Le présentateur : Aujourd'hui, nous n'avons que peu de temps pour le satsang car nous sommes en retard sur l'horaire prévu. Il ne pourra donc pas être répondu à toutes les questions. Mais les sadhakas22 qui n'auront pas eu de réponse ne doivent pas être déçus. Si c'est la pratique de la sadhana23 qui leur pose problème, il leur suffit d'écrire à l'ashram. Mataji répondra un jour ou l'autre, ne serait-ce qu'en quelques mots.

Question : La grâce de Dieu est-elle nécessaire pour pouvoir commencer les pratiques spirituelles, ou est-ce que cette grâce est obtenue par ces pratiques ? A quel moment la grâce de Dieu intervient-elle dans la sadhana ?

Mâ : La grâce de Dieu se déverse en permanence sur vous. L'esprit est comme un pot. Si son ouverture est tournée vers le haut, la pluie de la grâce peut l'inonder. Mais, si son ouverture est tournée vers le bas, le pot ne peut rien recueillir. Le seul effort qui soit à faire, c'est de tourner l'ouverture de l'esprit dans le bon sens pour que la grâce omniprésente de Dieu puisse s'y déverser. Cette grâce a été, est et sera toujours. Il n'y a jamais d'interruption dans le flot de la grâce divine. Avoir foi en Dieu, le prier et s'abandonner à lui, voilà l'effort qui est à faire pour vous ouvrir et recevoir sa grâce toujours présente. Quand vous faites cela, il arrive un moment où vous n'êtes plus capable de savoir si vous recevez ou non la grâce car vous êtes immergé en elle. Vous réalisez alors que tout ce qui est n'est rien d'autre que la grâce de Dieu. Vous devez cultiver cette attitude d'ouverture à la grâce et toujours vous rappeler sa nécessité. Alors, naturellement, vous serez en permanence en cette grâce.

Question : Oui, mais cette grâce n'est-elle qu'un résultat de la sadhana ? N'intervient-elle pas plutôt avant, pour nous faire commencer l'ascèse ?
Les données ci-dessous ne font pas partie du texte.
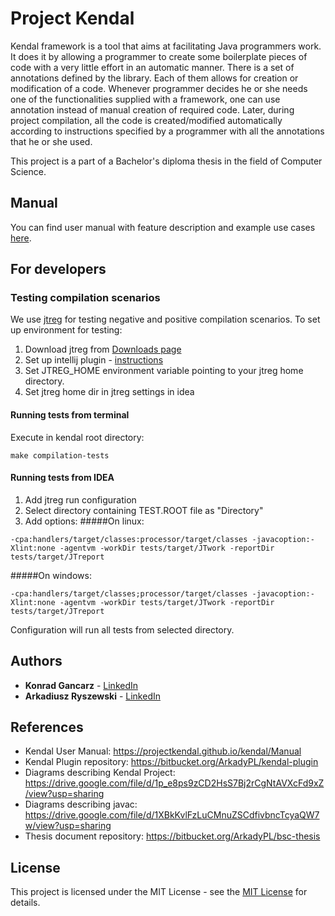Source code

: # Project Kendal

Kendal framework is a tool that aims at facilitating Java programmers work. It does it by allowing a programmer
to create some boilerplate pieces of code with a very little effort in an automatic manner. There is a set of
annotations defined by the library. Each of them allows for creation or modification of a code. Whenever programmer
decides he or she needs one of the functionalities supplied with a framework, one can use annotation instead of
manual creation of required code. Later, during project compilation, all the code is created/modified automatically
according to instructions specified by a programmer with all the annotations that he or she used. 

This project is a part of a Bachelor's diploma thesis in the field of Computer Science.

## Manual
You can find user manual with feature description and example use cases [here](https://projectkendal.github.io/kendal/Manual).

## For developers

### Testing compilation scenarios
We use [jtreg](https://openjdk.java.net/jtreg/) for testing negative and positive compilation scenarios.
To set up environment for testing:
1. Download jtreg from [Downloads page](https://ci.adoptopenjdk.net/view/Dependencies/job/jtreg/)
2. Set up intellij plugin - [instructions](https://openjdk.java.net/jtreg/intellij-plugin.html)
3. Set JTREG_HOME environment variable pointing to your jtreg home directory.
4. Set jtreg home dir in jtreg settings in idea

#### Running tests from terminal
Execute in kendal root directory:
```
make compilation-tests
```

#### Running tests from IDEA
1. Add jtreg run configuration
2. Select directory containing TEST.ROOT file as "Directory"
3. Add options:
#####On linux:
```
-cpa:handlers/target/classes:processor/target/classes -javacoption:-Xlint:none -agentvm -workDir tests/target/JTwork -reportDir tests/target/JTreport
```
#####On windows:
```
-cpa:handlers/target/classes;processor/target/classes -javacoption:-Xlint:none -agentvm -workDir tests/target/JTwork -reportDir tests/target/JTreport
```
Configuration will run all tests from selected directory.

## Authors

* **Konrad Gancarz** - [LinkedIn](https://www.linkedin.com/in/konrad-gancarz-238901127/)
* **Arkadiusz Ryszewski** - [LinkedIn](https://www.linkedin.com/in/arkadiusz-ryszewski-203640b9/)

## References
* Kendal User Manual: https://projectkendal.github.io/kendal/Manual
* Kendal Plugin repository: https://bitbucket.org/ArkadyPL/kendal-plugin
* Diagrams describing Kendal Project: https://drive.google.com/file/d/1p_e8ps9zCD2HsS7Bj2rCgNtAVXcFd9xZ/view?usp=sharing
* Diagrams describing javac: https://drive.google.com/file/d/1XBkKvlFzLuCMnuZSCdfivbncTcyaQW7w/view?usp=sharing
* Thesis document repository: https://bitbucket.org/ArkadyPL/bsc-thesis

## License

This project is licensed under the MIT License - see the [MIT License](https://opensource.org/licenses/MIT) for details.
Mâ : J'ai déjà répondu à cette question : pour recevoir la grâce divine, on doit inévitablement pratiquer la sadhana. Baba expliquez cela.

22 Sadhaka : chercheur spirituel, celui qui est engagé dans une ascèse ou sadhana. 23 Sadhana : pratique spirituelle ou ascèse.

23 Japa : prière jaculatoire basée sur la répétition intérieure d’une courte formule sanskrite ou mantra.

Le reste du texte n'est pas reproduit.